Record excerpts Start Marker
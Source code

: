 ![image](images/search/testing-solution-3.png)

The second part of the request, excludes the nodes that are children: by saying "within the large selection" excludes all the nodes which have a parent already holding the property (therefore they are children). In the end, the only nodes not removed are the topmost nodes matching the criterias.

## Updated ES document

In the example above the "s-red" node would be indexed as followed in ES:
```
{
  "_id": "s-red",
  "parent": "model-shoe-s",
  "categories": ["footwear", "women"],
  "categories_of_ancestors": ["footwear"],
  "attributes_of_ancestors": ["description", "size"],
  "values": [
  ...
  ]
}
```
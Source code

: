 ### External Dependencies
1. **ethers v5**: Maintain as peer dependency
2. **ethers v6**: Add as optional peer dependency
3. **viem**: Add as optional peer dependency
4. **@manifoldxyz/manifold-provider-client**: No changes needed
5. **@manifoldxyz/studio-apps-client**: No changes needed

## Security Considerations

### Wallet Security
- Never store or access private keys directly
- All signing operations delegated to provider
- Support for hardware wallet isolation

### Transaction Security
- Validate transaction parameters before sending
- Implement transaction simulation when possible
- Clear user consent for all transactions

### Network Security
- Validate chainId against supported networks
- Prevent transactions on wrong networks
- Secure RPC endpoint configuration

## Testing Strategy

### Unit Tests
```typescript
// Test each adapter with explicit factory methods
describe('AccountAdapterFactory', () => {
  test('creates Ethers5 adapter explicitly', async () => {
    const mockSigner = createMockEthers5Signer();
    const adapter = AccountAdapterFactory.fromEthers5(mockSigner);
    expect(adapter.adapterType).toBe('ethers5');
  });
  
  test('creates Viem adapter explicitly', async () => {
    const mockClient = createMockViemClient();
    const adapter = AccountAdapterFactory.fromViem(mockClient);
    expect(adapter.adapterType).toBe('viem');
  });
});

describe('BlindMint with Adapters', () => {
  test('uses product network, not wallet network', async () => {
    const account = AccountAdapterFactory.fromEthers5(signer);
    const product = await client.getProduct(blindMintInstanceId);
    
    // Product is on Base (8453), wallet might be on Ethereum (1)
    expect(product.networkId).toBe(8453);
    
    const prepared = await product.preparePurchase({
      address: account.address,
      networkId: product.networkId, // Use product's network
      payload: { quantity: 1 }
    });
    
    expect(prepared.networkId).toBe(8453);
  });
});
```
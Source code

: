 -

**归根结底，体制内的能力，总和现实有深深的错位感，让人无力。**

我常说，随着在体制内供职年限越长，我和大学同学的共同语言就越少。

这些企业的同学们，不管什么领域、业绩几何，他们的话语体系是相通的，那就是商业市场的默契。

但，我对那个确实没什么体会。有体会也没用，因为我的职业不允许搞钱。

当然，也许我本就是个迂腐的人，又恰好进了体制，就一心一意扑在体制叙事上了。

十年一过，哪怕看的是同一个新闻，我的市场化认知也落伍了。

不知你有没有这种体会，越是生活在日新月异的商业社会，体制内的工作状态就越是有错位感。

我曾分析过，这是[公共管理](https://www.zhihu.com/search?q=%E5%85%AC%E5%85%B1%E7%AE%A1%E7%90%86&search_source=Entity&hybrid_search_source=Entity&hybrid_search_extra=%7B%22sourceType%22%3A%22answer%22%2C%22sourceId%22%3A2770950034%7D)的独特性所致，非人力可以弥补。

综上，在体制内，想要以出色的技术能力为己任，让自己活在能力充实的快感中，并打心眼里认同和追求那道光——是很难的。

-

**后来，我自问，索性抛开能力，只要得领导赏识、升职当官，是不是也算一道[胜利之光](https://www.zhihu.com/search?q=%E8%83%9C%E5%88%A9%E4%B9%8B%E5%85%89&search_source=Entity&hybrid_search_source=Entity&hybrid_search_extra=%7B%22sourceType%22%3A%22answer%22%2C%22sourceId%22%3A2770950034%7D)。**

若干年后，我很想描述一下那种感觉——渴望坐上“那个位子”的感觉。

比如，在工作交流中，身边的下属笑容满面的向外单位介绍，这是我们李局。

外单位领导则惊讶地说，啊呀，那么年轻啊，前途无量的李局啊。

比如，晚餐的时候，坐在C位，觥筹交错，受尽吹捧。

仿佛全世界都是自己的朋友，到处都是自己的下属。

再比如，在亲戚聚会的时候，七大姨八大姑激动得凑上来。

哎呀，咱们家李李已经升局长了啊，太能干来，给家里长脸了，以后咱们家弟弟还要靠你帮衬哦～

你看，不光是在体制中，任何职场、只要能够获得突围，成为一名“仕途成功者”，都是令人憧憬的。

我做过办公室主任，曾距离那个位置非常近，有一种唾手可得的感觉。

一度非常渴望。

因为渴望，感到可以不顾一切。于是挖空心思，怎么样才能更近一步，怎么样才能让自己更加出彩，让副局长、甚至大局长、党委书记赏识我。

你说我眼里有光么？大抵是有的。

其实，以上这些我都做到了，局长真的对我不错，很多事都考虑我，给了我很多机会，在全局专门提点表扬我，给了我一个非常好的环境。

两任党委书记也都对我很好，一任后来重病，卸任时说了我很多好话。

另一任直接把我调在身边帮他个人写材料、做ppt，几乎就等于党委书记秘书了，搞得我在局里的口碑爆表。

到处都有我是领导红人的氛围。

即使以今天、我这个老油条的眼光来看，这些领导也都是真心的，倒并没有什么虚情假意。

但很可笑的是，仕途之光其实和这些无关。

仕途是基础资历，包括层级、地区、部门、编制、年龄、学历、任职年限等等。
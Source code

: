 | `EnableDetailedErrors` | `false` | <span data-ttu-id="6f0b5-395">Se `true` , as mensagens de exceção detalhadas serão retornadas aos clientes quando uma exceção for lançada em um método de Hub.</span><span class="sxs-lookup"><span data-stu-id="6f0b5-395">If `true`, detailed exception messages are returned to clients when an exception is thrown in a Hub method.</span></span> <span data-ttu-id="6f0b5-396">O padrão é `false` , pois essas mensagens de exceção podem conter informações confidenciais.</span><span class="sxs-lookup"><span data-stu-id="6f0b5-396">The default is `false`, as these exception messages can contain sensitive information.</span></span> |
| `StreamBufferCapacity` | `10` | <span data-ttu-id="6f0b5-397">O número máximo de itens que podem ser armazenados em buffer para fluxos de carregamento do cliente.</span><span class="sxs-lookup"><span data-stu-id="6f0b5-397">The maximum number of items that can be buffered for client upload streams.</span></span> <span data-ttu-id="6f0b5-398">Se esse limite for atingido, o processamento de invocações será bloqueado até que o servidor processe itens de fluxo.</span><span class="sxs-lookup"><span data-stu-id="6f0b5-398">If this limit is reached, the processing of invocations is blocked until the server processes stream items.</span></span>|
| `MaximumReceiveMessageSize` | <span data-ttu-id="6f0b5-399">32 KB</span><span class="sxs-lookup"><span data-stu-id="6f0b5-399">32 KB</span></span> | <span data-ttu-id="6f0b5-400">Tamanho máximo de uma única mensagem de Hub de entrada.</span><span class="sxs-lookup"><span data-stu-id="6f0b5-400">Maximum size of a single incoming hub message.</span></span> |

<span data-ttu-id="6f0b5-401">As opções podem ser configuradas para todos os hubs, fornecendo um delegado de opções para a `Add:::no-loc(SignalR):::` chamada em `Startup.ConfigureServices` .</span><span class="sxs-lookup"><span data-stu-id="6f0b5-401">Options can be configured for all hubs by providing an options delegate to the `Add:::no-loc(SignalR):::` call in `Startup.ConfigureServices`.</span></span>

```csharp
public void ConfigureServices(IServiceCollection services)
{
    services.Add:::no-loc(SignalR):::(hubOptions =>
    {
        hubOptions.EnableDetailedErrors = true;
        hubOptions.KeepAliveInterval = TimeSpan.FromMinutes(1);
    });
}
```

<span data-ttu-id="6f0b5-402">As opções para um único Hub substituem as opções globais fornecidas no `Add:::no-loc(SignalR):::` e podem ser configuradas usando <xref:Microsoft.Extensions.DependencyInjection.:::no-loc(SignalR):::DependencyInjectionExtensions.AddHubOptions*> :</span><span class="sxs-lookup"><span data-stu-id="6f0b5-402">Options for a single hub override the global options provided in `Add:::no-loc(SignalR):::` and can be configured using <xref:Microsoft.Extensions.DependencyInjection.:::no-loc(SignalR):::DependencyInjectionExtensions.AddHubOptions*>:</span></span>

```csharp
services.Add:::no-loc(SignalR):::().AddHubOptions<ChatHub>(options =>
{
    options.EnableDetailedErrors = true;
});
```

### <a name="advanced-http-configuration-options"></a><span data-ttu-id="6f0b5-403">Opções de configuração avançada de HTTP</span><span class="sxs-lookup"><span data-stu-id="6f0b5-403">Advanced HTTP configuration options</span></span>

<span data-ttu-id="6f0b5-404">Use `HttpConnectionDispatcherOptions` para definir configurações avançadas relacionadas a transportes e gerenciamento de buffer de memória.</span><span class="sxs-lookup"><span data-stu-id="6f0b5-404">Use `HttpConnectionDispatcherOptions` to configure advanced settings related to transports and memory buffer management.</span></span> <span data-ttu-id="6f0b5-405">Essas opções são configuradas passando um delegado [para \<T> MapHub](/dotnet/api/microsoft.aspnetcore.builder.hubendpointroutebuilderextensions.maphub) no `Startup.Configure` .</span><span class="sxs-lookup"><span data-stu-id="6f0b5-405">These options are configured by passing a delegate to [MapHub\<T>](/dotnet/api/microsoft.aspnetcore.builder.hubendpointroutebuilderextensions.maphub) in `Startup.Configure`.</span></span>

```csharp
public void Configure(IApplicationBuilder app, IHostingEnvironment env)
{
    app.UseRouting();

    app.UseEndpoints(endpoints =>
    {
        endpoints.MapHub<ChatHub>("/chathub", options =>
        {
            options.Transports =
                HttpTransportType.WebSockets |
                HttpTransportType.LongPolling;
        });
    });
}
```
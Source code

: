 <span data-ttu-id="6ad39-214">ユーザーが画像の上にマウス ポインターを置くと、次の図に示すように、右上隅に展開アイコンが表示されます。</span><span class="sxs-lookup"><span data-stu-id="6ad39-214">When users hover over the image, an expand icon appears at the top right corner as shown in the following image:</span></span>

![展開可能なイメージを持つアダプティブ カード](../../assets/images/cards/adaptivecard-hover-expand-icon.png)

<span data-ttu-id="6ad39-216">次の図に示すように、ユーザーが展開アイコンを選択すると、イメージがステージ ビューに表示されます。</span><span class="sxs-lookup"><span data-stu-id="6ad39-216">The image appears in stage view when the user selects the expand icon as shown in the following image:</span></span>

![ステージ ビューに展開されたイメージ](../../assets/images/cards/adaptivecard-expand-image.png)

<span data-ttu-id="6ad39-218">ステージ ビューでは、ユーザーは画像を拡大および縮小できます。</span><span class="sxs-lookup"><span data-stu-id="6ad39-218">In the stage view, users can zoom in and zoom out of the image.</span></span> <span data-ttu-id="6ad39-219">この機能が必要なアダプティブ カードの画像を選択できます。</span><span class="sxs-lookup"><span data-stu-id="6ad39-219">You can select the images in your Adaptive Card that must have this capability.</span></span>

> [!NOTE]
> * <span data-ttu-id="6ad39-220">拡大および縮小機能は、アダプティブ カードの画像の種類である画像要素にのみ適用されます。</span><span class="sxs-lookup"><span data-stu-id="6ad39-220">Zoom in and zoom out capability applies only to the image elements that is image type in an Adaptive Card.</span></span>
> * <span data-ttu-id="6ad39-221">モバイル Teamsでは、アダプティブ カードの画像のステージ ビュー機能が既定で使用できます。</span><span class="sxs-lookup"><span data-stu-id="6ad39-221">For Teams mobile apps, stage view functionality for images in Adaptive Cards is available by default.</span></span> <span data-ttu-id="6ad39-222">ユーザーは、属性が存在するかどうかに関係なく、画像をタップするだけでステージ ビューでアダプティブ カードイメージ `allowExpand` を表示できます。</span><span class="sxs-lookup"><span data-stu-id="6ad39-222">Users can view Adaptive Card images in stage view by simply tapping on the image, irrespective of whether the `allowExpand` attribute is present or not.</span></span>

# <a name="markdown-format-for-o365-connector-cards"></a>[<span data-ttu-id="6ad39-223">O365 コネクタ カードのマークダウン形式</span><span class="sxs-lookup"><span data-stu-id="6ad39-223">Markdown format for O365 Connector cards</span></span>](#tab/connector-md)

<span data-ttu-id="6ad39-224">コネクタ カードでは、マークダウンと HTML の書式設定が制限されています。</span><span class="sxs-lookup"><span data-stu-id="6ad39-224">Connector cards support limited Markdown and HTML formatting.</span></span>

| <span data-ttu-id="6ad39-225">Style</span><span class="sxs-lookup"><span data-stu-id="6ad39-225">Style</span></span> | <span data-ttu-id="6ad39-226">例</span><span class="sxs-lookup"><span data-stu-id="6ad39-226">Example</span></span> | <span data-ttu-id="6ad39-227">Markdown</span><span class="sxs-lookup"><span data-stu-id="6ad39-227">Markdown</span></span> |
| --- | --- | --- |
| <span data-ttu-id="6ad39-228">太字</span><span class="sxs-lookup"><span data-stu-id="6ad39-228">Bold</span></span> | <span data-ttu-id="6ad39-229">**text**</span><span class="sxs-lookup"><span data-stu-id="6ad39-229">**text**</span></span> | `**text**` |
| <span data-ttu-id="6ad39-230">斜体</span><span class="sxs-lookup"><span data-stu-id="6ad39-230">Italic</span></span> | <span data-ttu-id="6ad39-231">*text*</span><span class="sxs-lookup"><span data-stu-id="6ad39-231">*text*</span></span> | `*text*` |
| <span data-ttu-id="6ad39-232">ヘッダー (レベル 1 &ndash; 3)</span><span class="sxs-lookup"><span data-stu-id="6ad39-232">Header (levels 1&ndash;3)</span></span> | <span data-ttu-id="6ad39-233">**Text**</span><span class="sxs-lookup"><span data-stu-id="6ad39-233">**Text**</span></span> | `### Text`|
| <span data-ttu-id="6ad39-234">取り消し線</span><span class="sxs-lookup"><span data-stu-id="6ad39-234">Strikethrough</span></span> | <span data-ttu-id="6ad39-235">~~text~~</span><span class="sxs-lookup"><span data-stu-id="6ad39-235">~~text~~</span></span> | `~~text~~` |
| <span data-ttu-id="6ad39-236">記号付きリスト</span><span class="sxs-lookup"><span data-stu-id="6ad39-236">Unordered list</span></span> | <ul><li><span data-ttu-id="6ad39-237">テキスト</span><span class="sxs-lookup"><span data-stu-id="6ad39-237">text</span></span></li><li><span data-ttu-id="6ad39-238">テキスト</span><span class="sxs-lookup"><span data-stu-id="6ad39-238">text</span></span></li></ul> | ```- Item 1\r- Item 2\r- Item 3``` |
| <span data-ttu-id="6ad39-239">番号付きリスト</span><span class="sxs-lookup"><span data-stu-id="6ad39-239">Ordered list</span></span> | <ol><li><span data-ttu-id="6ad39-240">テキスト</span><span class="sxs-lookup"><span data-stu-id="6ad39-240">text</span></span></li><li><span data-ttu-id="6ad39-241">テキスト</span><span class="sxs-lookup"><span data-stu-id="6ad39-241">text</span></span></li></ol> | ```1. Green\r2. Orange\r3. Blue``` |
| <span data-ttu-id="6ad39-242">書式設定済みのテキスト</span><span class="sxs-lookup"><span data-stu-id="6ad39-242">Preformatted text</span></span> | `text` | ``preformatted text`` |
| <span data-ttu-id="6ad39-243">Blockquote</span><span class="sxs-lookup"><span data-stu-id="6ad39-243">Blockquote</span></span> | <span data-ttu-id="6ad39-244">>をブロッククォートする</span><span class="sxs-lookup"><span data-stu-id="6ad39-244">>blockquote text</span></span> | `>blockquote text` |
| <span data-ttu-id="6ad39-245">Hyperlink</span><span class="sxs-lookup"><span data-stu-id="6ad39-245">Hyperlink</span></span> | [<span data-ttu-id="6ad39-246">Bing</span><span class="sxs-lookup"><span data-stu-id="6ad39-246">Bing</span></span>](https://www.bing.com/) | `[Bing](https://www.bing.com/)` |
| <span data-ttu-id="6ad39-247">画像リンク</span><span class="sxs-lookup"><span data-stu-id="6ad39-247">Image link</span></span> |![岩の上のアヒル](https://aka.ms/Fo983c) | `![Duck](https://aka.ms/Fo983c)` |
Record excerpts End Marker
Work order: Repeat, word for word, the lines from the opening of the material through the line containing "The second part".

Reply to the task:
Source code

: ![image](images/search/testing-solution-3.png)

The second part of the request, excludes the nodes that are children: by saying "within the large selection" excludes all the nodes which have a parent already holding the property (therefore they are children). In the end, the only nodes not removed are the topmost nodes matching the criterias.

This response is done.